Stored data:
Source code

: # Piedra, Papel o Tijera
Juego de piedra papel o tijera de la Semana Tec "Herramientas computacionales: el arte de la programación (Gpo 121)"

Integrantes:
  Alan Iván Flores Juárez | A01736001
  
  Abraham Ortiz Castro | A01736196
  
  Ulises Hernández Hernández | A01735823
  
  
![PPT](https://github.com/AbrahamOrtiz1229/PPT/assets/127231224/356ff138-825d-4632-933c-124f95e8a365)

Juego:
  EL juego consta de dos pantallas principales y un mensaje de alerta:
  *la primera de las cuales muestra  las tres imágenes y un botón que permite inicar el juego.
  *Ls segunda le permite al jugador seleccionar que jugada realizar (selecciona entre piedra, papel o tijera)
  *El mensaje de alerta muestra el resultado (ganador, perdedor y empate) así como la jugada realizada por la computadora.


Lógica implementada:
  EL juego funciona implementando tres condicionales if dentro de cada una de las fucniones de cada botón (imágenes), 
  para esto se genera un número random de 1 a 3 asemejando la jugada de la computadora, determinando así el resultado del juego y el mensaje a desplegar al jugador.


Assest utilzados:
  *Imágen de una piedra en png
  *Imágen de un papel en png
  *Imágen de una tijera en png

- What to do -
A faithful, word-for-word copy of the data is the expected answer.

- Output below -
Source code

: # Piedra, Papel o Tijera
Juego de piedra papel o tijera de la Semana Tec "Herramientas computacionales: el arte de la programación (Gpo 121)"

Integrantes:
  Alan Iván Flores Juárez | A01736001
  
  Abraham Ortiz Castro | A01736196
  
  Ulises Hernández Hernández | A01735823
  
  
![PPT](https://github.com/AbrahamOrtiz1229/PPT/assets/127231224/356ff138-825d-4632-933c-124f95e8a365)

Juego:
  EL juego consta de dos pantallas principales y un mensaje de alerta:
  *la primera de las cuales muestra  las tres imágenes y un botón que permite inicar el juego.
  *Ls segunda le permite al jugador seleccionar que jugada realizar (selecciona entre piedra, papel o tijera)
  *El mensaje de alerta muestra el resultado (ganador, perdedor y empate) así como la jugada realizada por la computadora.


Lógica implementada:
  EL juego funciona implementando tres condicionales if dentro de cada una de las fucniones de cada botón (imágenes), 
  para esto se genera un número random de 1 a 3 asemejando la jugada de la computadora, determinando así el resultado del juego y el mensaje a desplegar al jugador.


Assest utilzados:
  *Imágen de una piedra en png
  *Imágen de un papel en png
  *Imágen de una tijera en png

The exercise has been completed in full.